During the 2012 summit in New Delhi, India mooted and pushed forward the idea of having a common bank to support and fund the economic development and infrastructure needs of the members. Eventually, in 2014, during the sixth summit in Brazil, all five members signed an agreement for the creation of the New Development Bank with capital of US$100 billion.
Subsequently, it was agreed that the New Development Bank would be headquartered in Shanghai, China, while Kundapur Vaman Kamath from India was appointed as its president.
South Africa, being a founding member of the New Development Bank, is represented on the board of the bank, with the current appointment of Dondo Mogajane. It can now access bigger funds for its development. Furthermore, the first Africa regional office of the New Development Bank was launched in Johannesburg last month.

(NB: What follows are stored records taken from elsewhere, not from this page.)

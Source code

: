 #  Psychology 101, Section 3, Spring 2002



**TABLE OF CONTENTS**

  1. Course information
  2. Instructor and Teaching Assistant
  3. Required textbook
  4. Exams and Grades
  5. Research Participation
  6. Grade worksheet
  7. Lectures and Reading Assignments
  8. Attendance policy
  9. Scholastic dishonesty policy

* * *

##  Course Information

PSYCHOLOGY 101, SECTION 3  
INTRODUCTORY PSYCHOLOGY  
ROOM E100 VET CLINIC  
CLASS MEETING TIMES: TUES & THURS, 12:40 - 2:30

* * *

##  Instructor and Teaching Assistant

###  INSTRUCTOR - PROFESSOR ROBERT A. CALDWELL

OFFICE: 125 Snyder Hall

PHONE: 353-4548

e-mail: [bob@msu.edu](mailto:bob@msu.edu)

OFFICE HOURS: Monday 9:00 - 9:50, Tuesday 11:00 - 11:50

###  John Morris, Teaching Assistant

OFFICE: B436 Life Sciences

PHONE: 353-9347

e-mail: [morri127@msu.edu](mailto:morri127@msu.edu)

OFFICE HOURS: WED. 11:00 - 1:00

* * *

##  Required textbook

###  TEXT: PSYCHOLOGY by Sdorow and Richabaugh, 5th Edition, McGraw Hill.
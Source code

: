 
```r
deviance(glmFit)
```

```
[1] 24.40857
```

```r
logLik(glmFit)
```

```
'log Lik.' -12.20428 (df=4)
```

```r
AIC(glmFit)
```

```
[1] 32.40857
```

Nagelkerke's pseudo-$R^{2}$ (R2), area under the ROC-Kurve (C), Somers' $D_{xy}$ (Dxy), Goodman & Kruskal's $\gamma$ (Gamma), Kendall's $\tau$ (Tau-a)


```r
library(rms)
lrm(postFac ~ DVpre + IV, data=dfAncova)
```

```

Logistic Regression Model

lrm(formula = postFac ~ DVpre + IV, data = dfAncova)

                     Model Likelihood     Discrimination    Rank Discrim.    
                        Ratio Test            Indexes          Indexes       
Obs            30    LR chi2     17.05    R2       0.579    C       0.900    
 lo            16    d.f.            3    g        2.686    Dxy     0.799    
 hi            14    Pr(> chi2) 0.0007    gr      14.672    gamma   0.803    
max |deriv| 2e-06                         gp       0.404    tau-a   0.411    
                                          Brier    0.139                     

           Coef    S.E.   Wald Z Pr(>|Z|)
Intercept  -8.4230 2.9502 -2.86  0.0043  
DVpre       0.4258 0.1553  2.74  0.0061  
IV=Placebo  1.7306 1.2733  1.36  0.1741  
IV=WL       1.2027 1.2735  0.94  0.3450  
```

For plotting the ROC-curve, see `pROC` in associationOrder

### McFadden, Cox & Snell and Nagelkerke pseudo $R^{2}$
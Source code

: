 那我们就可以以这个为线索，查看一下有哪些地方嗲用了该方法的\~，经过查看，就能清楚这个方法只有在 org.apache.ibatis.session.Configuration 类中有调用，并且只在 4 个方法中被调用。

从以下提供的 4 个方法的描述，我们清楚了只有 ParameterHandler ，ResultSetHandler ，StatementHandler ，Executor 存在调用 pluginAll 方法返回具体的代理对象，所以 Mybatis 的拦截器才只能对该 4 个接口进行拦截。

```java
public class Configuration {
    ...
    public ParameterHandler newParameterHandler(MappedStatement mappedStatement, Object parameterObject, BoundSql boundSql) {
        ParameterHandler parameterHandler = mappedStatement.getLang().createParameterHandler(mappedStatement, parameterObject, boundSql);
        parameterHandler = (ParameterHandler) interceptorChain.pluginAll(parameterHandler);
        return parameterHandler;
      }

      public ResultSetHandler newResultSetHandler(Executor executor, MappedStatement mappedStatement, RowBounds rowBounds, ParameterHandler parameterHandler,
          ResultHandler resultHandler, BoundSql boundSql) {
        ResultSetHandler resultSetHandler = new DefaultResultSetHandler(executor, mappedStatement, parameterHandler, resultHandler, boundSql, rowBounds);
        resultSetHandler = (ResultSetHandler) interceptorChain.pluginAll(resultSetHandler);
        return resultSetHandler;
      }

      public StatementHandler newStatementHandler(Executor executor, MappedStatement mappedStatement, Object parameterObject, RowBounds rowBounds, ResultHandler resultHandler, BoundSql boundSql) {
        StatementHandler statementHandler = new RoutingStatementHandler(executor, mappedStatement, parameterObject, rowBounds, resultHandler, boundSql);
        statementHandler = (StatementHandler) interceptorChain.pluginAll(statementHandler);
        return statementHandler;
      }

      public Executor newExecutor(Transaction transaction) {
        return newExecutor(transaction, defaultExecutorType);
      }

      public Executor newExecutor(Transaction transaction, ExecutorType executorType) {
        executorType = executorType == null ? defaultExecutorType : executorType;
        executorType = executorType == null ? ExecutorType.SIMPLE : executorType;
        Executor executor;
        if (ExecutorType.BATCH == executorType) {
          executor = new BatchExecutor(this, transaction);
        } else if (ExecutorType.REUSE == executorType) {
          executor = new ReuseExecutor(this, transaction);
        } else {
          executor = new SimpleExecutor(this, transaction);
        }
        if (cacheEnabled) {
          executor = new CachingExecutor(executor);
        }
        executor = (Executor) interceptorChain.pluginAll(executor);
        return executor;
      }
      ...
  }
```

In 2016, the New Development Bank had disbursed US$1.5 billion to fund mainly green projects, like renewable energy generation. For 2017, the bank aims to provide up to US$3 billion in financing to the member countries. And by 2021, up to US$15 billion is targeted to be dispensed to relevant projects. In the future, if other African countries have the possibility to be more involved with the BRICS group, the New Development Bank can be an alternative source for major project financing.
The developing countries of the world will be the engine for future global growth and there is a need to intensify the South- South cooperation. BRICS is a multilateral platform that Africa can use wisely to engage with the other big emerging economies. With the developed nations turning more inwards, the developing countries will have to turn and look after each other for support. While Africa has currently more significant links with China and India, BRICS provides an avenue for Africa to reach out to Brazil and Russia, as well.
The two biggest BRICS members, China and India, also have big plans for the future. In 2013, Chinese President Xi Jinping launched the Belt and Road Initiative (BRI), with major projects in 65 other countries, including in Africa. Recently, India collaborated with Japan to create the Asia-Africa Growth Corridor (AAGC). Both plans will only bring positive economic spillovers to Africa.
Overall, what this means for Africa is that while it is facing restrictions from developed countries, it can now turn to the BRICS platform to engage more with like-minded developing countries. In the long-term, this will only benefit the continent.